Work required >> Only lines holding the word "segment" are wanted from the records; copy all of them.

[Stored dataset items]
----

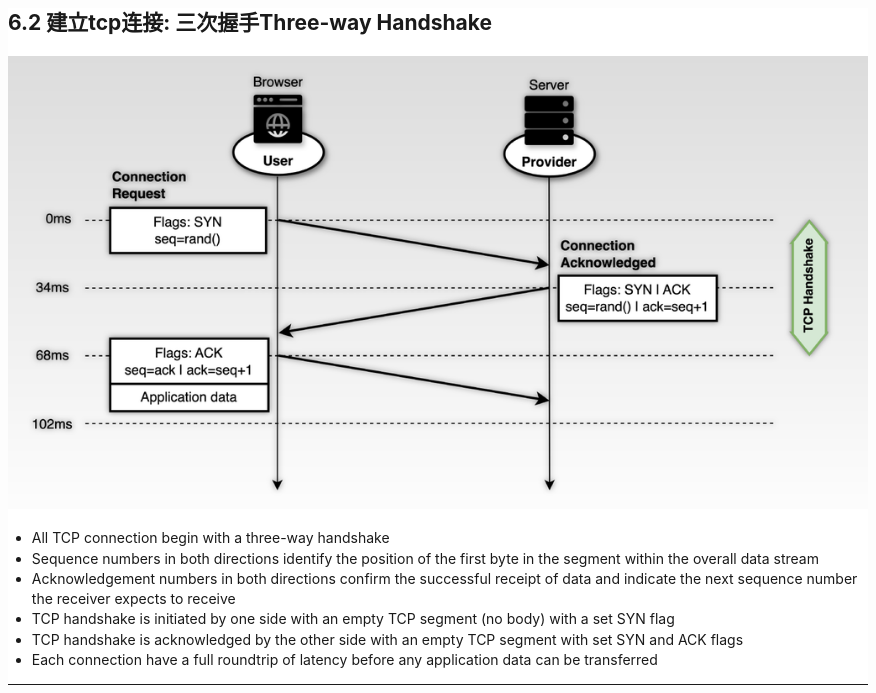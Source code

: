 


## 6.2 建立tcp连接: 三次握手Three-way Handshake


![](../../62_Digital_Identity/image/Pasted%20image%2020241201001000.png)


- All TCP connection begin with a three-way handshake
- Sequence numbers in both directions identify the position of the first byte in the segment within the overall data stream
- Acknowledgement numbers in both directions confirm the successful receipt of data and indicate the next sequence number the receiver expects to receive
- TCP handshake is initiated by one side with an empty TCP segment (no body) with a set SYN flag
- TCP handshake is acknowledged by the other side with an empty TCP segment with set SYN and ACK flags
- Each connection have a full roundtrip of latency before any application data can be transferred





---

----

Result of the exercise >>
- Sequence numbers in both directions identify the position of the first byte in the segment within the overall data stream
- TCP handshake is initiated by one side with an empty TCP segment (no body) with a set SYN flag
- TCP handshake is acknowledged by the other side with an empty TCP segment with set SYN and ACK flags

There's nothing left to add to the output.